The Government is relying upon the private sector to help the country recover. In order to assist UK businesses the Chancellor has proposed cuts in corporation tax over the next five years.
The key tax changes are:-
- VAT will rise to 20% from 4 January 2011 which should make the pre-Christmas trading period an even busier time for retailers.
- From 23 June 2010 Capital Gains Tax rises to 28% for higher rate tax payers but remains at 18% for basic rate tax payers. As a compensatory measure the lifetime limit for Entrepreneurs Relief substantially increases to £5 million. This is potentially worth £240k of tax saving per entrepreneur.

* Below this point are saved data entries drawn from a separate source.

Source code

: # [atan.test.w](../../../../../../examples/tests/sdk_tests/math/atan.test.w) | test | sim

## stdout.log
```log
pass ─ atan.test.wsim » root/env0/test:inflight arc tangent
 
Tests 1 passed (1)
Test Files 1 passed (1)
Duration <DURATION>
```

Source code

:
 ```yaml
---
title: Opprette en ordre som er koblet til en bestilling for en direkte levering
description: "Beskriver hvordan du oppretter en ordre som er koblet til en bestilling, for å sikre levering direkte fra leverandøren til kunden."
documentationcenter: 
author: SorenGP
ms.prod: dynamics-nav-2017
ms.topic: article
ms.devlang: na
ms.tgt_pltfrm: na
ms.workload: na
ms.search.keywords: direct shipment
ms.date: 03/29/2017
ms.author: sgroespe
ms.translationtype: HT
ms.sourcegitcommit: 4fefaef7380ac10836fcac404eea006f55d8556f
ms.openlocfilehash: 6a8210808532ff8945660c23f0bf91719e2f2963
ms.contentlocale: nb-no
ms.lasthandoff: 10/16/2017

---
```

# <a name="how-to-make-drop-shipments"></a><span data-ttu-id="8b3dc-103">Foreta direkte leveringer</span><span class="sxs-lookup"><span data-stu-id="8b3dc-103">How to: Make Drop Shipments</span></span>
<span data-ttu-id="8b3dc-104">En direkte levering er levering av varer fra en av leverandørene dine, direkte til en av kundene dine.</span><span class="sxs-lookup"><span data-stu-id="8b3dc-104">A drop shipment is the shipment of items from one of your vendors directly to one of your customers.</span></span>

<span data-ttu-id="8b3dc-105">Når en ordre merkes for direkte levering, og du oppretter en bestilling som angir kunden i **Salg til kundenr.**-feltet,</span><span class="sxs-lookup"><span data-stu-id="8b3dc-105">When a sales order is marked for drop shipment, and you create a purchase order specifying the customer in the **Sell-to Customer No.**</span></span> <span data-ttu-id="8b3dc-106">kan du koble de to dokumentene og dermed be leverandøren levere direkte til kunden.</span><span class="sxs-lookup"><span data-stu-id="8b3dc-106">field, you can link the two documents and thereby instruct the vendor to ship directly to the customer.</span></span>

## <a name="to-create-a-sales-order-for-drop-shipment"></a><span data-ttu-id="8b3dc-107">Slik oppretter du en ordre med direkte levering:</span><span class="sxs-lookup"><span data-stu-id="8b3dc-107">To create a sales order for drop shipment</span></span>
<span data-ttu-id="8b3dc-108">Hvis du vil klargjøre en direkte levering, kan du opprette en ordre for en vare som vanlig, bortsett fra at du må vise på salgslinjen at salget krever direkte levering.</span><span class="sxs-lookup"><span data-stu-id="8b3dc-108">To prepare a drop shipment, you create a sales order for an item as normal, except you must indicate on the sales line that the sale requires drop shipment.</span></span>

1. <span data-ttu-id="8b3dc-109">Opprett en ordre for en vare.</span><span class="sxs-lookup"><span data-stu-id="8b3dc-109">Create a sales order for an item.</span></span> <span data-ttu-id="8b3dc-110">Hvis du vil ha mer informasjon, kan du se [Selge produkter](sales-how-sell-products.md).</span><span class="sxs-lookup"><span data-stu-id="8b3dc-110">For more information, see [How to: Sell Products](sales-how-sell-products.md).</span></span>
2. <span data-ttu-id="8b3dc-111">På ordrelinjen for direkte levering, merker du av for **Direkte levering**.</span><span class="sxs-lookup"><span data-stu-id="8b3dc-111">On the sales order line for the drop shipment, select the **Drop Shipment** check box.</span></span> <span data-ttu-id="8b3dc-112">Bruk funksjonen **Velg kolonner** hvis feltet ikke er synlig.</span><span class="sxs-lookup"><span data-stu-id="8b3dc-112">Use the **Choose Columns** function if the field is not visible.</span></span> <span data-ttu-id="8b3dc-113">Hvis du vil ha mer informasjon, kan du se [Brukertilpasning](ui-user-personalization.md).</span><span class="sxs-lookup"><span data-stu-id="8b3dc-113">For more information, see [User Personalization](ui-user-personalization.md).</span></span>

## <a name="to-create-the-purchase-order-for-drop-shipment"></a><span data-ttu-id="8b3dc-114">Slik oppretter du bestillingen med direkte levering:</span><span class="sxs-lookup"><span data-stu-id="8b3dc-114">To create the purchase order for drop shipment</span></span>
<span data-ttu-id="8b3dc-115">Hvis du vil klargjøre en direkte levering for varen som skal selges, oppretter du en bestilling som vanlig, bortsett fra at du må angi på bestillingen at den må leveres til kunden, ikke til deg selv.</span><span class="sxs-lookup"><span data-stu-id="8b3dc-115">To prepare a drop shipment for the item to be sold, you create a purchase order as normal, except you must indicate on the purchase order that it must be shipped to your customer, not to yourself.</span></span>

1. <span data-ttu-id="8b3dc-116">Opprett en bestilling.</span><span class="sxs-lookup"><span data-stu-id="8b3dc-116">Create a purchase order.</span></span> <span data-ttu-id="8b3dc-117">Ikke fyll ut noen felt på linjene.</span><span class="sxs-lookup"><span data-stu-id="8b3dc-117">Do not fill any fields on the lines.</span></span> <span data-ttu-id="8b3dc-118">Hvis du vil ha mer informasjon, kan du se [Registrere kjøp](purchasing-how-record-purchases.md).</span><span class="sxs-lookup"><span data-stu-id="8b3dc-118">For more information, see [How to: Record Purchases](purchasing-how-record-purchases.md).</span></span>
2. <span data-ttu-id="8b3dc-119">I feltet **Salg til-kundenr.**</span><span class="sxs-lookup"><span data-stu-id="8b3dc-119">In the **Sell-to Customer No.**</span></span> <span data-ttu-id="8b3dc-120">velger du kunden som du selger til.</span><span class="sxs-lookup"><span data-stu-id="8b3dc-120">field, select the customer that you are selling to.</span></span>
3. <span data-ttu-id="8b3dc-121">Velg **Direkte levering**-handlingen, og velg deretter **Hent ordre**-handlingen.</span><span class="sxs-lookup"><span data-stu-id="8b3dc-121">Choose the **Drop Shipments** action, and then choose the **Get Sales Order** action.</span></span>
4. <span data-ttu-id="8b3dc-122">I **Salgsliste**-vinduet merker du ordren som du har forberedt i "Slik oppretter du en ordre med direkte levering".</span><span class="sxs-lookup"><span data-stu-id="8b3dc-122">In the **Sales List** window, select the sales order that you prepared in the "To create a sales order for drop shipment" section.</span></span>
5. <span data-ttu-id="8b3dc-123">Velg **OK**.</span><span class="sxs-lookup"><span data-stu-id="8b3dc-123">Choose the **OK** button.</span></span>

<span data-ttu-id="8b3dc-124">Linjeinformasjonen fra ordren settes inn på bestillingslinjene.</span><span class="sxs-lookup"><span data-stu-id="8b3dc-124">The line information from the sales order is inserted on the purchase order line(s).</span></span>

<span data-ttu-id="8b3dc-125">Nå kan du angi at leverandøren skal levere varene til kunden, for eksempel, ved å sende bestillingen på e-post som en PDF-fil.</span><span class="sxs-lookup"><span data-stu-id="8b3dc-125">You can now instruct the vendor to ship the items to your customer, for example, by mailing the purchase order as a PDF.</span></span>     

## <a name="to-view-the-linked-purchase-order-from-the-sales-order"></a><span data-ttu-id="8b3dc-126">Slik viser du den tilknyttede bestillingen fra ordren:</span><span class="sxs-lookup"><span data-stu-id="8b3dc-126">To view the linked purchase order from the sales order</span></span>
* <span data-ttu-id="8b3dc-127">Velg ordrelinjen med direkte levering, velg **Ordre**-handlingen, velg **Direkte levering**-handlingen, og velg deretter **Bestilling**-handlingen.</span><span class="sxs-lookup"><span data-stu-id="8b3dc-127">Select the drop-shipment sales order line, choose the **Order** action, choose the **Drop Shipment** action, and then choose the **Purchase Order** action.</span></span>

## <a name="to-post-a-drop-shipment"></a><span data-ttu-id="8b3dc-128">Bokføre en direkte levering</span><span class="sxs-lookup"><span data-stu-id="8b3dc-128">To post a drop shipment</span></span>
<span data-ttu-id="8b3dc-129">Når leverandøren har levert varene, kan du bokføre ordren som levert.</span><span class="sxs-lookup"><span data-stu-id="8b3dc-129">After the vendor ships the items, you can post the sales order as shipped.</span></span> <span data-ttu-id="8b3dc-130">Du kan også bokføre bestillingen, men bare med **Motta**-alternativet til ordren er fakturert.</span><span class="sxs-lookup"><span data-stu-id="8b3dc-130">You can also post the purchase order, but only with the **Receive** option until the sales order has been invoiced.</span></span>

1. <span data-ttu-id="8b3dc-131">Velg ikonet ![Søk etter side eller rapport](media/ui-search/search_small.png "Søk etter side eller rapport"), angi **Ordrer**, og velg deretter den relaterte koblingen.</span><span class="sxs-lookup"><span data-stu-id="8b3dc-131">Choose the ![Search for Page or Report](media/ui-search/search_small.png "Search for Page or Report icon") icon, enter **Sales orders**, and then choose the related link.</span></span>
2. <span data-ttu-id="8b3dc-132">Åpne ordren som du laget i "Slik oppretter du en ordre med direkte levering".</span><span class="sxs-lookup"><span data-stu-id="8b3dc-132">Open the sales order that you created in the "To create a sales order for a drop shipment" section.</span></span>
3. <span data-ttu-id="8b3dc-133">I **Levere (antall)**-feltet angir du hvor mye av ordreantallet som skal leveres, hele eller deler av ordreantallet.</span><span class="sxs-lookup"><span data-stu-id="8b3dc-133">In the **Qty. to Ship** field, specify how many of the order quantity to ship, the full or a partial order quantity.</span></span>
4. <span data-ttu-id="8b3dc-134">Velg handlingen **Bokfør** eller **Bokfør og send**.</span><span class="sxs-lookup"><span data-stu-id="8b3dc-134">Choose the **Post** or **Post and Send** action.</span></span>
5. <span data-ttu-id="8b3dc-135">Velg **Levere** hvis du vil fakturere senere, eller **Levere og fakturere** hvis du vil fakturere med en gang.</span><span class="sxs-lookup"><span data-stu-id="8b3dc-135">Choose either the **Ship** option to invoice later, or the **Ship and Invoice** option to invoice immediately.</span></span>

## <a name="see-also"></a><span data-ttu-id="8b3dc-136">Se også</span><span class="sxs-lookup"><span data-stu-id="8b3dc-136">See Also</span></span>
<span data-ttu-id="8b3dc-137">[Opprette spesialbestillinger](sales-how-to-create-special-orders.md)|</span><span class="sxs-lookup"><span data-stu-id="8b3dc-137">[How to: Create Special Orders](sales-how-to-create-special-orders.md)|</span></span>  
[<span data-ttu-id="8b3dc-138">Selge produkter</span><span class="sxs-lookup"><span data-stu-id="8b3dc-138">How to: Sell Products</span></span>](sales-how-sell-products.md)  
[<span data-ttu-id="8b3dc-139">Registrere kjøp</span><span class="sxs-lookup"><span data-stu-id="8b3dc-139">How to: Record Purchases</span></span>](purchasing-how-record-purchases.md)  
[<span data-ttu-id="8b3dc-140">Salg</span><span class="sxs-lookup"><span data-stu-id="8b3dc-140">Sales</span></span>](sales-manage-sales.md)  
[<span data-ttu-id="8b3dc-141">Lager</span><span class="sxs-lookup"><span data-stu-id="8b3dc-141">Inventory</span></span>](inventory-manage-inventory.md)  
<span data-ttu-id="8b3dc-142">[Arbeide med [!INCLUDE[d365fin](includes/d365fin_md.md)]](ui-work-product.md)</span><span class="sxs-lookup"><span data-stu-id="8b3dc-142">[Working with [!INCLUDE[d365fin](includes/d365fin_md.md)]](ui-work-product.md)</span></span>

- Income Tax Personal Allowances are set to rise by £1,000 from 6 April 2011 in order to help lower paid employees but the basic rate tax limit is being reduced so that this relief will not be enjoyed by higher rate tax payers.
As ever the devil will be in the detail for much of it. One other positive point is that UK Research & Development Tax Credits in their current form are safe for now. Consideration will be given to the proposals contained in Sir James Dyson's report. Expect a more focused regime to be announced in the autumn, targetted at SMEs .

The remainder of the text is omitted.